Search the records for "tonda" and copy each line that holds it.

─── Information shown

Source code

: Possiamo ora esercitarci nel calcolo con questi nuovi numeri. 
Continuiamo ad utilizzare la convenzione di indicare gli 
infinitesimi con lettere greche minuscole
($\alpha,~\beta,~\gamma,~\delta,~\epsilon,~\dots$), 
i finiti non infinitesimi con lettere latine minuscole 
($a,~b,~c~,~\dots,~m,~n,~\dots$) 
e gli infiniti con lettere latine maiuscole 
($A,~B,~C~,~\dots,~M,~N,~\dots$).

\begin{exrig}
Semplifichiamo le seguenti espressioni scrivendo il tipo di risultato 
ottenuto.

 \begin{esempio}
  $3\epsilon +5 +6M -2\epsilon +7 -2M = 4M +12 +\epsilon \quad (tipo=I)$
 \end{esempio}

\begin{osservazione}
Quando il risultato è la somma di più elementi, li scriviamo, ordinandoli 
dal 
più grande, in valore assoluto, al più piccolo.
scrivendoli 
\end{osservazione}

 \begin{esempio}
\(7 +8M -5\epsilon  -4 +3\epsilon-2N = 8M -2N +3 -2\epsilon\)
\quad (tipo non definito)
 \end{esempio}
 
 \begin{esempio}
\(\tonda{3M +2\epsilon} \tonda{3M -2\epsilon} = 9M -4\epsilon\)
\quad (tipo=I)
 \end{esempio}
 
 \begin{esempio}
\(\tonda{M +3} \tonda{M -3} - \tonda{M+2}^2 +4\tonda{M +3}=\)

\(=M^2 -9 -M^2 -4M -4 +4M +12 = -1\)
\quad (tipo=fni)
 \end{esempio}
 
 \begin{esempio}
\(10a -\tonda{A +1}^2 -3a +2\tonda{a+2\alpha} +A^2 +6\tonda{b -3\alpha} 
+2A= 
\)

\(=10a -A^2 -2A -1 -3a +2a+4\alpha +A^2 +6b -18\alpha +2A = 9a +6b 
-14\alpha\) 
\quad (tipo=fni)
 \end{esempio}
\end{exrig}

──────

_Answer to the problem_
\(\tonda{3M +2\epsilon} \tonda{3M -2\epsilon} = 9M -4\epsilon\)
\(\tonda{M +3} \tonda{M -3} - \tonda{M+2}^2 +4\tonda{M +3}=\)
\(10a -\tonda{A +1}^2 -3a +2\tonda{a+2\alpha} +A^2 +6\tonda{b -3\alpha} 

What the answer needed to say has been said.